Liputan6.com, Jakarta - Viral klaim Menteri Agama Nasaruddin Umar melarang penyembelihan hewan kurban mandiri, serta minta untuk menyetorkan uangnya ke lembaga yang ditunjuk pemerintah. Informasi tersebut beredar lewat media sosial.
Lalu benarkah klaim tersebut? Simak fatanya dalam artikel berikut ini.
Advertisement
Kepala Biro Humas dan Komunikasi Publik Thobib Al Asyhar mengatakan, narasi yang berkembang telah keluar dari konteks pernyataan yang sebenarnya. Nasaruddin Umar menyampaikan gagasan pengelolaan ibadah penyembelihan hewan kurban yang lebih tertata agar memberi manfaat lebih luas bagi umat, bukan untuk mengganti atau menghapus praktik ibadahnya.
“Pernyataan Menag harus dipahami secara utuh, bahwa yang dibicarakan adalah gagasan awal pengelolaan agar lebih tertata dan memberi manfaat luas. Itu bukan berarti mengganti praktik ibadah yang sudah berjalan,” kata Thobib, dikutip dari situs resmi Kementerian Agaman, Sabtu (2/2/2026).
Thobib mengungkapkan, informasi Nasaruddin Umar melarang penyembelihan hewan kurban berupa potongan video, dengan framing yang mengarah pada disinformasi. Video tersebut diambil dari pernyataan Menag pada Puncak Penutupan Gebyar Ramadan Keuangan Syariah 2026 yang diselenggarakan oleh Otoritas Jasa Keuangan pada 2 April 2026.
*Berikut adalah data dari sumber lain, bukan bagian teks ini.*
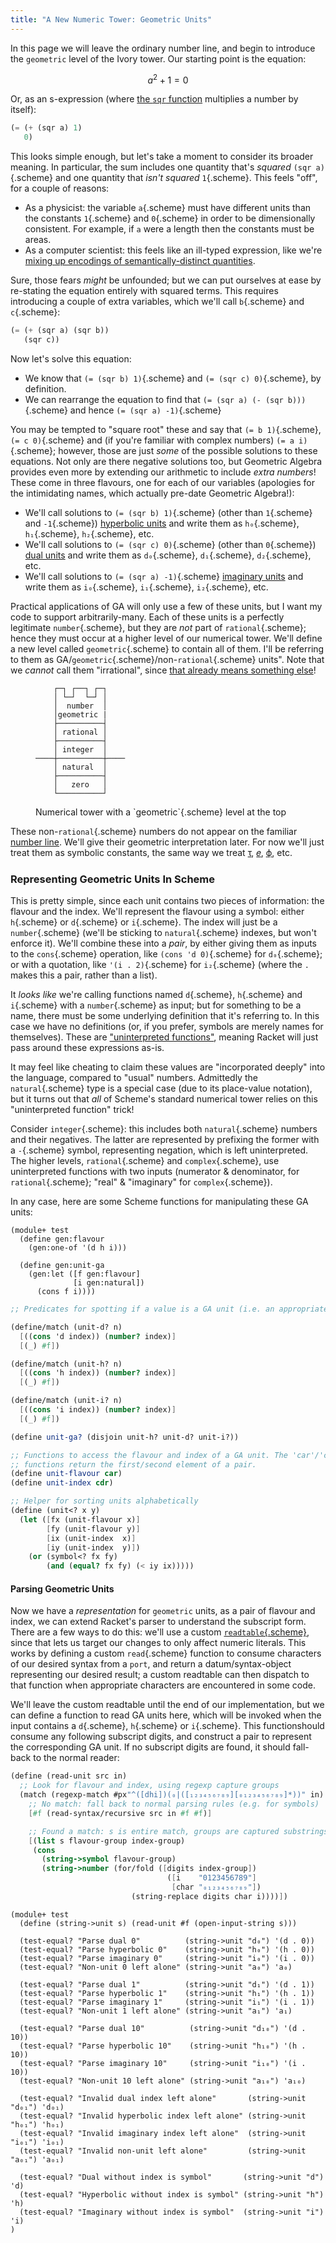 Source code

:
 ```yaml
---
title: "A New Numeric Tower: Geometric Units"
---
```


In this page we will leave the ordinary number line, and begin to introduce the
`geometric` level of the Ivory tower. Our starting point is the equation:

$$a^2 + 1 = 0$$

Or, as an s-expression (where [the `sqr`
function](https://docs.racket-lang.org/reference/generic-numbers.html#%28def._%28%28lib._racket%2Fmath..rkt%29._sqr%29%29)
multiplies a number by itself):

```scheme
(= (+ (sqr a) 1)
   0)
```

This looks simple enough, but let's take a moment to consider its broader
meaning. In particular, the sum includes one quantity that's *squared*
`(sqr a)`{.scheme} and one quantity that *isn't squared* `1`{.scheme}. This
feels "off", for a couple of reasons:

 - As a physicist: the variable `a`{.scheme} must have different units than the
   constants `1`{.scheme} and `0`{.scheme} in order to be dimensionally
   consistent. For example, if `a` were a length then the constants must be
   areas.
 - As a computer scientist: this feels like an ill-typed expression, like we're
   [mixing up encodings of semantically-distinct
   quantities](https://wiki.c2.com/?StringlyTyped).

Sure, those fears *might* be unfounded; but we can put ourselves at ease by
re-stating the equation entirely with squared terms. This requires introducing a
couple of extra variables, which we'll call `b`{.scheme} and `c`{.scheme}:

```scheme
(= (+ (sqr a) (sqr b))
   (sqr c))
```

Now let's solve this equation:

 - We know that `(= (sqr b) 1)`{.scheme} and `(= (sqr c) 0)`{.scheme}, by
   definition.
 - We can rearrange the equation to find that `(= (sqr a) (- (sqr b)))`{.scheme}
   and hence `(= (sqr a) -1)`{.scheme}

You may be tempted to "square root" these and say that `(= b 1)`{.scheme},
`(= c 0)`{.scheme} and (if you're familiar with complex numbers)
`(= a i)`{.scheme}; however, those are just *some* of the possible solutions to
these equations. Not only are there negative solutions too, but Geometric
Algebra provides even more by extending our arithmetic to include *extra
numbers*! These come in three flavours, one for each of our variables (apologies
for the intimidating names, which actually pre-date Geometric Algebra!):

 - We'll call solutions to `(= (sqr b) 1)`{.scheme} (other than `1`{.scheme} and
   `-1`{.scheme}) [hyperbolic
   units](https://en.wikipedia.org/wiki/Split-complex_number) and write them as
   `h₀`{.scheme}, `h₁`{.scheme}, `h₂`{.scheme}, etc.
 - We'll call solutions to `(= (sqr c) 0)`{.scheme} (other than `0`{.scheme})
   [dual units](https://en.wikipedia.org/wiki/Dual_numbers) and write them as
   `d₀`{.scheme}, `d₁`{.scheme}, `d₂`{.scheme}, etc.
 - We'll call solutions to `(= (sqr a) -1)`{.scheme} [imaginary
   units](https://en.wikipedia.org/wiki/Imaginary_number) and write them as
   `i₀`{.scheme}, `i₁`{.scheme}, `i₂`{.scheme}, etc.

Practical applications of GA will only use a few of these units, but I want my
code to support arbitrarily-many. Each of these units is a perfectly legitimate
`number`{.scheme}, but they are *not* part of `rational`{.scheme}; hence they
must occur at a higher level of our numerical tower. We'll define a new level
called `geometric`{.scheme} to contain all of them. I'll be referring to them as
GA/`geometric`{.scheme}/non-`rational`{.scheme} units". Note that we *cannot*
call them "irrational", since [that already means something
else](https://en.wikipedia.org/wiki/Irrational_number)!

<figure>

```
    ┌─┐ ┌──┐ ┌─┐
    │ └─┘  └─┘ │
    │  number  │
    │geometric |
    ├──────────┤
    │ rational │
    ├──────────┤
    │ integer  │
────┼──────────┼────
    │ natural  │
    ├──────────┤
    │   zero   │
    └──────────┘
```

 <figcaption>
  Numerical tower with a `geometric`{.scheme} level at the top
 </figcaption>
</figure>

These non-`rational`{.scheme} numbers do not appear on the familiar [number
line](https://en.wikipedia.org/wiki/Number_line). We'll give their geometric
interpretation later. For now we'll just treat them as symbolic constants, the
same way we treat
[τ](https://tauday.com/tau-manifesto),
[𝑒](https://en.wikipedia.org/wiki/E_(mathematical_constant)),
[ϕ](https://en.wikipedia.org/wiki/Golden_ratio), etc.

### Representing Geometric Units In Scheme ###

This is pretty simple, since each unit contains two pieces of information: the
flavour and the index. We'll represent the flavour using a symbol: either
`h`{.scheme} or `d`{.scheme} or `i`{.scheme}. The index will just be a
`number`{.scheme} (we'll be sticking to `natural`{.scheme} indexes, but won't
enforce it). We'll combine these into a *pair*, by either giving them as inputs
to the `cons`{.scheme} operation, like `(cons 'd 0)`{.scheme} for `d₀`{.scheme};
or with a quotation, like `'(i . 2)`{.scheme} for `i₂`{.scheme} (where the `.`
makes this a pair, rather than a list).

It *looks like* we're calling functions named `d`{.scheme}, `h`{.scheme} and
`i`{.scheme} with a `number`{.scheme} as input; but for something to be a name,
there must be some underlying definition that it's referring to. In this case we
have no definitions (or, if you prefer, symbols are merely names for
themselves). These are ["uninterpreted
functions"](https://en.wikipedia.org/wiki/Uninterpreted_function), meaning
Racket will just pass around these expressions as-is.

It may feel like cheating to claim these values are "incorporated deeply" into
the language, compared to "usual" numbers. Admittedly the `natural`{.scheme}
type is a special case (due to its place-value notation), but it turns out that
*all* of Scheme's standard numerical tower relies on this "uninterpreted
function" trick!

Consider `integer`{.scheme}: this includes both `natural`{.scheme} numbers and
their negatives. The latter are represented by prefixing the former with a
`-`{.scheme} symbol, representing negation, which is left uninterpreted. The
higher levels, `rational`{.scheme} and `complex`{.scheme}, use uninterpreted
functions with two inputs (numerator & denominator, for `rational`{.scheme};
"real" & "imaginary" for `complex`{.scheme}).

In any case, here are some Scheme functions for manipulating these GA units:

```{pipe="./hide"}
(module+ test
  (define gen:flavour
    (gen:one-of '(d h i)))

  (define gen:unit-ga
    (gen:let ([f gen:flavour]
              [i gen:natural])
      (cons f i))))
```

```{.scheme pipe="./show"}
;; Predicates for spotting if a value is a GA unit (i.e. an appropriate pair)

(define/match (unit-d? n)
  [((cons 'd index)) (number? index)]
  [(_) #f])

(define/match (unit-h? n)
  [((cons 'h index)) (number? index)]
  [(_) #f])

(define/match (unit-i? n)
  [((cons 'i index)) (number? index)]
  [(_) #f])

(define unit-ga? (disjoin unit-h? unit-d? unit-i?))

;; Functions to access the flavour and index of a GA unit. The 'car'/'cdr'
;; functions return the first/second element of a pair.
(define unit-flavour car)
(define unit-index cdr)

;; Helper for sorting units alphabetically
(define (unit<? x y)
  (let ([fx (unit-flavour x)]
        [fy (unit-flavour y)]
        [ix (unit-index  x)]
        [iy (unit-index  y)])
    (or (symbol<? fx fy)
        (and (equal? fx fy) (< iy ix)))))
```

#### Parsing Geometric Units ####

Now we have a *representation* for `geometric` units, as a pair of flavour and
index, we can extend Racket's parser to understand the subscript form. There are
a few ways to do this: we'll use a custom
[`readtable`{.scheme}](https://docs.racket-lang.org/guide/hash-reader.html#%28part._readtable%29),
since that lets us target our changes to only affect numeric literals. This
works by defining a custom `read`{.scheme} function to consume characters of our
desired syntax from a `port`, and return a datum/syntax-object representing our
desired result; a custom readtable can then dispatch to that function when
appropriate characters are encountered in some code.

We'll leave the custom readtable until the end of our implementation, but we can
define a function to read GA units here, which will be invoked when the input
contains a `d`{.scheme}, `h`{.scheme} or `i`{.scheme}. This functionshould
consume any following subscript digits, and construct a pair to represent the
corresponding GA unit. If no subscript digits are found, it should fall-back to
the normal reader:

```{.scheme pipe="./show"}
(define (read-unit src in)
  ;; Look for flavour and index, using regexp capture groups
  (match (regexp-match #px"^([dhi])(₀|([₁₂₃₄₅₆₇₈₉][₀₁₂₃₄₅₆₇₈₉]*))" in)
    ;; No match: fall back to normal parsing rules (e.g. for symbols)
    [#f (read-syntax/recursive src in #f #f)]

    ;; Found a match: s is entire match, groups are captured substrings
    [(list s flavour-group index-group)
     (cons
       (string->symbol flavour-group)
       (string->number (for/fold ([digits index-group])
                                   ([i    "0123456789"]
                                    [char "₀₁₂₃₄₅₆₇₈₉"])
                           (string-replace digits char i))))])
```

```{pipe="./hide"}
(module+ test
  (define (string->unit s) (read-unit #f (open-input-string s)))

  (test-equal? "Parse dual 0"          (string->unit "d₀") '(d . 0))
  (test-equal? "Parse hyperbolic 0"    (string->unit "h₀") '(h . 0))
  (test-equal? "Parse imaginary 0"     (string->unit "i₀") '(i . 0))
  (test-equal? "Non-unit 0 left alone" (string->unit "a₀") 'a₀)

  (test-equal? "Parse dual 1"          (string->unit "d₁") '(d . 1))
  (test-equal? "Parse hyperbolic 1"    (string->unit "h₁") '(h . 1))
  (test-equal? "Parse imaginary 1"     (string->unit "i₁") '(i . 1))
  (test-equal? "Non-unit 1 left alone" (string->unit "a₁") 'a₁)

  (test-equal? "Parse dual 10"          (string->unit "d₁₀") '(d . 10))
  (test-equal? "Parse hyperbolic 10"    (string->unit "h₁₀") '(h . 10))
  (test-equal? "Parse imaginary 10"     (string->unit "i₁₀") '(i . 10))
  (test-equal? "Non-unit 10 left alone" (string->unit "a₁₀") 'a₁₀)

  (test-equal? "Invalid dual index left alone"       (string->unit "d₀₁") 'd₀₁)
  (test-equal? "Invalid hyperbolic index left alone" (string->unit "h₀₁") 'h₀₁)
  (test-equal? "Invalid imaginary index left alone"  (string->unit "i₀₁") 'i₀₁)
  (test-equal? "Invalid non-unit left alone"         (string->unit "a₀₁") 'a₀₁)

  (test-equal? "Dual without index is symbol"       (string->unit "d") 'd)
  (test-equal? "Hyperbolic without index is symbol" (string->unit "h") 'h)
  (test-equal? "Imaginary without index is symbol"  (string->unit "i") 'i)
)
```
“Tidak ada pernyataan Menag yang melarang praktik penyembelihan hewan kurban. Kementerian Agama memastikan praktik ibadah tetap berjalan seperti biasa,” tegasnya.
Saran untuk Kemudahan Masyarakat
Ia menambahkan, dalam gagasan tersebut, terdapat opsi kemudahan bagi masyarakat yang ingin menyerahkan pelaksanaan ibadah penyembelihan hewan kurban kepada lembaga profesional, seperti Badan Amil Zakat Nasional (Baznas) atau lembaga resmi lainnya.
“Bagi masyarakat yang menginginkan kemudahan, dapat menyerahkan hewan kurban kepada lembaga profesional seperti Baznas atau memberikan dana senilai hewan kurban yang disediakan oleh Baznas. Selanjutnya, proses penyembelihan dan pendistribusian dilakukan secara profesional oleh Baznas pusat maupun Baznas daerah,” imbuhnya.
Pengelolaan kurban oleh Baznas, lanjutnya, didukung fasilitas rumah potong hewan (RPH) yang profesional dan memenuhi standar. Proses penyembelihan dilakukan secara higienis, sesuai syariat, serta memperhatikan kesehatan dan kesejahteraan hewan. Dengan demikian, kualitas daging lebih terjamin dan distribusinya tepat sasaran berdasarkan pendataan terintegrasi.
"Bagi masyarakat yang ingin menyembelih hewan kurban secara mandiri atau kelompok sebagaimana biasa, juga tidak dilarang," tandas Thobib.